É preciso dizer, sem medo e com firmeza, que Cabo Verde não pode ser governado com base em anúncios de última hora, nem com políticas copiadas às pressas da oposição. Governar exige convicção, antecipação e responsabilidade. E é precisamente essa trindade que falta ao governo de Ulisses Correia e Silva, hoje refém do sucesso retórico de Francisco Carvalho – um opositor que, sem querer, tornou-se o verdadeiro motor das poucas reformas que o país começa a ver. Assim, ao tentarem ridicularizar o "populismo" de Francisco, os governantes tornaram-se vítimas de seu próprio sarcasmo. Pois ao fim e ao cabo, como diria Friedrich Nietzsche, “aquilo que se combate com ódio acaba por ser aquilo que se copia com vergonha.”
A política cabo-verdiana, tal como o arquipélago que lhe serve de palco, vive sob ventos que ora sopram com previsibilidade, ora se agitam em tempestades de contradições. E talvez nada simbolize melhor essa turbulência do que o curioso – e intelectualmente desonesto – processo de apropriação das propostas do líder da oposição, Francisco Carvalho, por parte do governo de Ulisses Correia e Silva. Um fenômeno que poderíamos denominar, com propriedade, de efeito franciscano: a paradoxal dinâmica em que ideias previamente escarnecidas como "populistas" tornam-se, em questão de dias, pilares improvisados de uma governação em declínio.

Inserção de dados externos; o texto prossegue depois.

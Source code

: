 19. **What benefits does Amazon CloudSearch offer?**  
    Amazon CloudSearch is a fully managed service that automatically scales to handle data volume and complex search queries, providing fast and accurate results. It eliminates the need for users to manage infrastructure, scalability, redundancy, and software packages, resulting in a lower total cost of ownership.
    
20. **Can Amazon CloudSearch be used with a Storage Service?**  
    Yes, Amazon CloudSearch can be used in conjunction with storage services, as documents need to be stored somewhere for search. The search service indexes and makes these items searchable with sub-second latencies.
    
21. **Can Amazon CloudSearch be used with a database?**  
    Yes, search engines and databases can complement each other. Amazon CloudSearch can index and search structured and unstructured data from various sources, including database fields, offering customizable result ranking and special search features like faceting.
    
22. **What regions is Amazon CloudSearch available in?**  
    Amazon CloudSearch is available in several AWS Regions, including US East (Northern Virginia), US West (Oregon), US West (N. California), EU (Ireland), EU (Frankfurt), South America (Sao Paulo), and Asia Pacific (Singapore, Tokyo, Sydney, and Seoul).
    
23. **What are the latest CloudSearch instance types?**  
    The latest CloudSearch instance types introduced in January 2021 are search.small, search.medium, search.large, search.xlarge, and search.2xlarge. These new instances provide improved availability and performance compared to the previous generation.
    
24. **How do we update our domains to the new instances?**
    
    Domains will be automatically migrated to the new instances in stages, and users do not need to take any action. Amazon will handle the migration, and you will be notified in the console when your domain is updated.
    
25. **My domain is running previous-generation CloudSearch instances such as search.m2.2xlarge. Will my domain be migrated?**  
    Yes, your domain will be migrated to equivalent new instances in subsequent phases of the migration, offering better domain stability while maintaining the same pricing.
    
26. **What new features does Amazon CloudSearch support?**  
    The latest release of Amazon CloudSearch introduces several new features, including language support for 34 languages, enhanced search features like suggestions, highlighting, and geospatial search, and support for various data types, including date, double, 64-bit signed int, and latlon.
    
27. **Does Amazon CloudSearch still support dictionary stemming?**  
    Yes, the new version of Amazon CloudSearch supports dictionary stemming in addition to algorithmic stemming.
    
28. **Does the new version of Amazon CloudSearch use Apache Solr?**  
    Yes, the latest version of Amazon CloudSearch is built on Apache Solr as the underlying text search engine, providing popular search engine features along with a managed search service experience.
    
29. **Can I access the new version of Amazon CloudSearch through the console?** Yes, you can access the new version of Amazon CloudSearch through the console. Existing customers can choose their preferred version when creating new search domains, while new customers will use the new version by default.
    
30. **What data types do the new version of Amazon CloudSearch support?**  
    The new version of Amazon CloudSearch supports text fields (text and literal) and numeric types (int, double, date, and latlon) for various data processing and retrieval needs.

A anatomia do Cinismo Político
Nas últimas semanas, assistimos a um curioso ballet institucional. A cada declaração de Francisco Carvalho – seja sobre transportes aéreos, acessibilidade universitária ou qualificação profissional – segue-se, como que por reflexo condicionado, um anúncio urgente por parte do executivo, proclamando soluções miraculosas e inéditas para os problemas apontados pela oposição. É um padrão demasiado reiterado para ser coincidência, e demasiado mal executado para parecer estratégia. Quando Carvalho denunciou a precariedade dos transportes entre ilhas e a ausência de uma visão logística coerente, foi imediatamente alvejado por acusações de populismo e de desconhecimento técnico. Contudo, no dia seguinte, o próprio primeiro-ministro – como se impulsionado por súbita epifania – percorreu os corredores do poder anunciando a aquisição de novos aviões e, pasme-se, a construção de barcos. A política pública, nesse momento, pareceu tornar-se peça de teatro amador: improvisada, inflamada e desesperadamente tardia.
A Universidade Gratuita:
Outra cena exemplar desse teatro de simulacro foi a repentina conversão do governo à ideia de ensino superior gratuito. Francisco Carvalho propôs – com audácia e fundamentação – a gratuidade do ensino universitário para estudantes de baixo rendimento, como forma de romper com os ciclos geracionais de exclusão. O governo, inicialmente, reagiu com desdém tecnocrático, questionando a viabilidade orçamental da proposta. Não obstante, poucos dias depois, surge o executivo com um “plano de bolsas para estudantes carenciados” – uma réplica disfarçada da proposta franciscana, sem a elegância conceitual e sem a coragem de assumir a fonte. O que se observa não é um diálogo democrático de ideias, mas sim um desespero político a céu aberto, alimentado por panico eleitoral e pela ausência de um projeto próprio.
Formação Profissional:
A cereja sobre o bolo deste processo de imitação estratégica disfarçada foi colocada esta semana, com o anúncio feito pelo Ministro Eurico Monteiro sobre a gratuitidade total da formação profissional, em todos os níveis do Cadastro Social. O tom da intervenção foi triunfalista, como se esta iniciativa brotasse de uma linha programática sólida e longamente gestada.
Nada mais falso.
Esta medida, embora louvável, surge como resposta tardia à crescente pressão social e ao discurso crítico de Francisco Carvalho. É como se, subitamente, o líder oposicionista tivesse se tornado o verdadeiro assessor de governação – ainda que involuntário. A ausência de um plano estruturado por parte do governo torna-se patente: improvisa-se, adapta-se, copia-se... tudo em nome da sobrevivência política.
O Desespero Pré-Eleitoral
O que está em curso, com traços quase tragicômicos, é a derrocada simbólica de uma governação que esbanjou uma década sem imprimir ao país uma narrativa de futuro. Ulisses Correia e Silva chegou ao poder prometendo eficiência, reformas estruturantes e um Estado moderno. Mas termina o ciclo atolado em respostas tardias, planos improvisados e, sobretudo, numa dependência parasitária das ideias alheias.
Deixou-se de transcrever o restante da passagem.